The Curse of the Former Supermodel!
Hollywood seemed to agree. Marvel Studios president Avi Arad was in talks with Jonathan Hensleigh, screenwriter of a row of hits, including Die Hard With a Vengeance and Armageddon, to direct an updated adaptation of The Punisher. Arad knew Romijn-Stamos well from the X-Men films: “I really wanted her for this movie; the attraction was to dirty her up, if you will.”
Hensleigh changed the story from a New York City mob squabble to a vendetta with Tampa-based thugs (led by John Travolta’s villainous Howard Saint) who slaughtered title character Frank Castle’s family. He also took the character of Joan the Mouse and made her a recovering addict rather than a meek recluse. “It’s a small part,” says Arad, “but not really, because she’s in a lot of the movie as the metaphor. She says to him, ‘Don’t let those memories kill you.’ Rebecca plays a character who at one time was on top of the world, and then discovered alcohol, drugs, all the self-destructive things that take you down. We have a line in the movie, ‘Seven years, seven towns, always managed to find just the wrong guy.’ ”

AN AFFAIR TO FORGET
as Alex Forrest in Fatal Attraction, character #36
Hensleigh was already quartered in Tampa when he first met Romijn-Stamos, a couple of nights before the shoot began. “I asked her to do a little bit of line reading, and it was apparent instantly that she was extremely—I mean, underlined, capitalized—extremely well-prepared.” Thus heartened as they ran Joan’s lines—“I had to shoot this picture in 52 days on a $34 million budget, and consequently the actors had to deliver on the first few takes”—Hensleigh let Romijn-Stamos alter his dialogue and emphases according to her vision of Joan. “She’s played the character as soft, wounded, but with a steely resolve of a recovering addict underneath. She also brought a sweetness and a hauntedness. She just had it down.
“I would love to work with her again. I think this is the tip of the iceberg. There’s an entire world, an untapped mystery. She reminds me of a young Lee Remick in her demeanor—very regal, but very simple at the same time.”
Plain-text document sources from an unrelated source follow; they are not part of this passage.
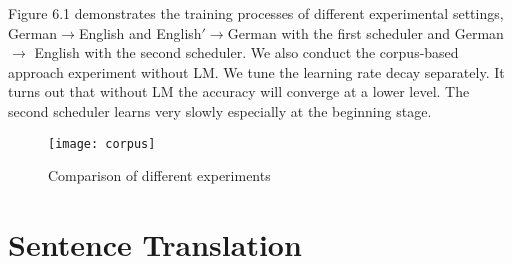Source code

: Figure 6.1 demonstrates the training processes of different experimental settings, German$\rightarrow$English and English$'\rightarrow$German with the first scheduler and German$\rightarrow$ English with the second scheduler. We also conduct the corpus-based approach experiment without LM. We tune the learning rate decay separately. It turns out that without LM the accuracy will converge at a lower level. The second scheduler learns very slowly especially at the beginning stage. 
\begin{figure}[H]
	\texttt{[image: corpus]}
	\centering
	\caption{Comparison of different experiments}
\end{figure}


\section{Sentence Translation}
Like any beauty who comes to fame young, Romijn-Stamos braved a demimonde of seasoned exploiters, but she shrugs those lessons off. “In terms of the darkness of the character that I played in Femme Fatale, yeah, my first couple of years as a model were pretty lonely. But I wouldn’t say that that’s where I took my darkness from. I’m just somebody that’s never been afraid to feel sadness, or to feel fear. I connect to my dark side as much as I connect to my light side. I’ve always done that, since I was a kid.”